Scenario Intermediate Python Python AWS Scripting

Create CloudWatch Alarms for All EC2 Instances (CPU, Memory, Disk)

Python script to create CloudWatch alarms for every running EC2 instance covering CPU utilization, status checks, memory usage (via CWAgent), and disk space.

January 20, 2025 9 min read ~20 min to complete DB
The Situation

Monitoring automation — new EC2 instances should be observable from day one without manual alarm setup in the CloudWatch console.

5 Steps
5 Services Used
~20 min Duration
Intermediate Difficulty

Problem Statement

Your team gets paged at 3 AM when an EC2 instance runs out of disk space — but only after the application has already crashed. Without proactive alarms, you’re reactive. This script creates CPU, memory, disk, and status-check alarms for every running instance in under 30 seconds.


Two Metric Namespaces

NamespaceSourceMetrics
AWS/EC2Built-in (no agent needed)CPUUtilization, StatusCheckFailed, NetworkIn/Out
CWAgentRequires CloudWatch Agent on instancemem_used_percent, disk_used_percent

Memory and disk are not natively reported by AWS — you must install the CloudWatch Agent on each instance.


Complete Script

import boto3
import logging

logger = logging.getLogger(__name__)
logging.basicConfig(level=logging.INFO, format="%(asctime)s %(levelname)s %(message)s")
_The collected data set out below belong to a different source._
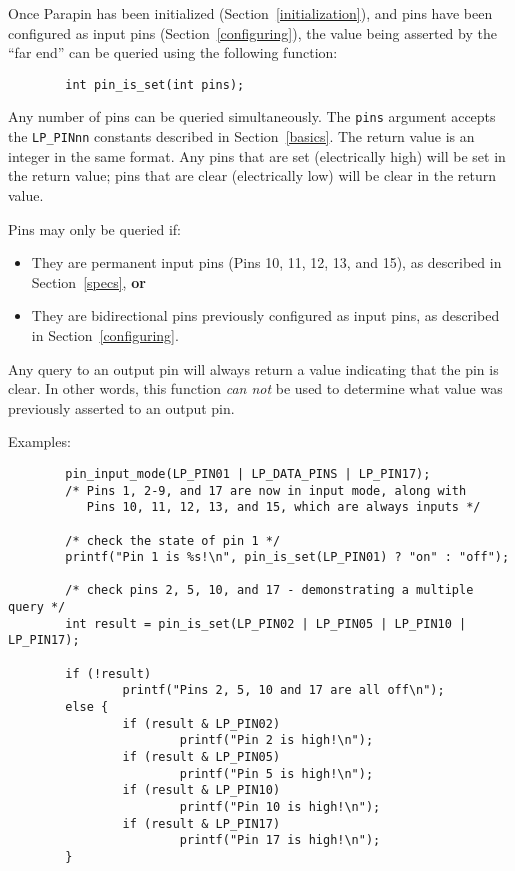 \documentclass{article}
\begin{document}
Once Parapin has been initialized (Section~\ref{initialization}), and
pins have been configured as input pins (Section~\ref{configuring}),
the value being asserted by the ``far end'' can be queried using the
following function:
\begin{verbatim}
        int pin_is_set(int pins);
\end{verbatim}

Any number of pins can be queried simultaneously.  The {\tt pins}
argument accepts the {\tt LP\_PINnn} constants described in
Section~\ref{basics}.  The return value is an integer in the same
format.  Any pins that are set (electrically high) will be set in the
return value; pins that are clear (electrically low) will be clear in
the return value.

Pins may only be queried if:
\begin{itemize}
\item They are permanent input pins (Pins 10, 11, 12, 13, and 15), as
described in Section~\ref{specs}, {\bf or}
\item They are bidirectional pins previously configured as input pins,
as described in Section~\ref{configuring}.
\end{itemize}

Any query to an output pin will always return a value indicating that
the pin is clear.  In other words, this function {\em can not} be used
to determine what value was previously asserted to an output pin.

Examples:
\begin{verbatim}
        pin_input_mode(LP_PIN01 | LP_DATA_PINS | LP_PIN17);
        /* Pins 1, 2-9, and 17 are now in input mode, along with
           Pins 10, 11, 12, 13, and 15, which are always inputs */

        /* check the state of pin 1 */
        printf("Pin 1 is %s!\n", pin_is_set(LP_PIN01) ? "on" : "off");

        /* check pins 2, 5, 10, and 17 - demonstrating a multiple query */
        int result = pin_is_set(LP_PIN02 | LP_PIN05 | LP_PIN10 | LP_PIN17);

        if (!result)
                printf("Pins 2, 5, 10 and 17 are all off\n");
        else {
                if (result & LP_PIN02)
                        printf("Pin 2 is high!\n");
                if (result & LP_PIN05)
                        printf("Pin 5 is high!\n");
                if (result & LP_PIN10)
                        printf("Pin 10 is high!\n");
                if (result & LP_PIN17)
                        printf("Pin 17 is high!\n");
        }
\end{verbatim}
\end{document}
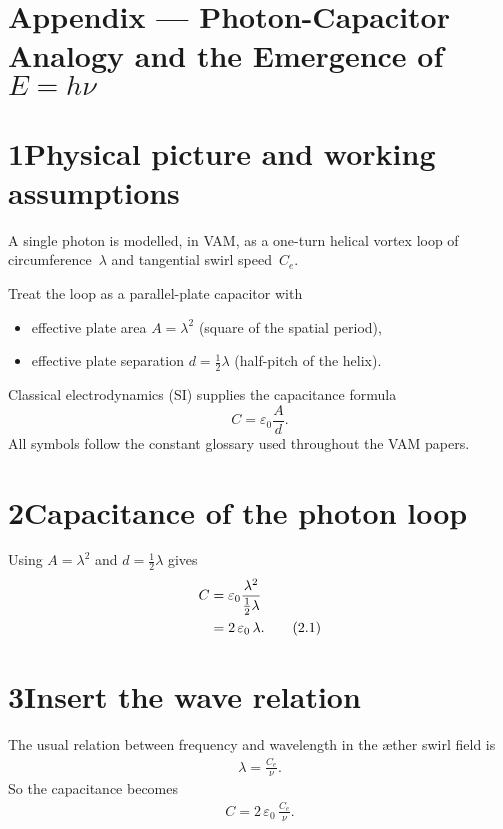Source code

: \documentclass[11pt]{article}
\begin{document}
\section*{Appendix --- Photon-Capacitor Analogy and the Emergence of $E = h\nu$}

\section*{1\quad Physical picture and working assumptions}

A single photon is modelled, in VAM, as a one-turn helical vortex loop of circumference~$\lambda$ and tangential swirl speed~$C_e$.

Treat the loop as a parallel-plate capacitor with
\begin{itemize}
    \item effective plate area $A = \lambda^2$ (square of the spatial period),
    \item effective plate separation $d = \tfrac{1}{2}\lambda$ (half-pitch of the helix).
\end{itemize}

Classical electrodynamics (SI) supplies the capacitance formula
\[
    C = \varepsilon_0 \frac{A}{d}.
\]
All symbols follow the constant glossary used throughout the VAM papers.

\section*{2\quad Capacitance of the photon loop}

Using $A = \lambda^2$ and $d = \tfrac{1}{2}\lambda$ gives
\begin{align}
    C &= \varepsilon_0 \frac{\lambda^2}{\tfrac{1}{2}\lambda} \notag \\
      &= 2\,\varepsilon_0\,\lambda.
    \tag{2.1}
\end{align}

\section*{3\quad Insert the wave relation}

The usual relation between frequency and wavelength in the æther swirl field is
\begin{align}
    \lambda = \frac{C_e}{\nu}.
    \tag{3.1}
\end{align}
So the capacitance becomes
\begin{align}
    C = 2\,\varepsilon_0\,\frac{C_e}{\nu}.
    \tag{3.2}
\end{align}
\end{document}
def setup_ec2_alarms(sns_topic_arn: str, region: str = "us-east-1") -> int:
    """
    Creates 4 alarms per running EC2 instance:
      1. High CPU (AWS/EC2 namespace — no agent needed)
      2. Status Check Failed (AWS/EC2 — built-in)
      3. High Memory (CWAgent — requires CloudWatch Agent)
      4. Low Disk Space (CWAgent — requires CloudWatch Agent)

    Returns the total number of alarms created.
    """
    ec2 = boto3.client("ec2", region_name=region)
    cw  = boto3.client("cloudwatch", region_name=region)

    # ── Discover all running instances (paginated) ─────────────────
    instances = []
    paginator = ec2.get_paginator("describe_instances")
    for page in paginator.paginate(
        Filters=[{"Name": "instance-state-name", "Values": ["running"]}]
    ):
        for r in page["Reservations"]:
            instances.extend(r["Instances"])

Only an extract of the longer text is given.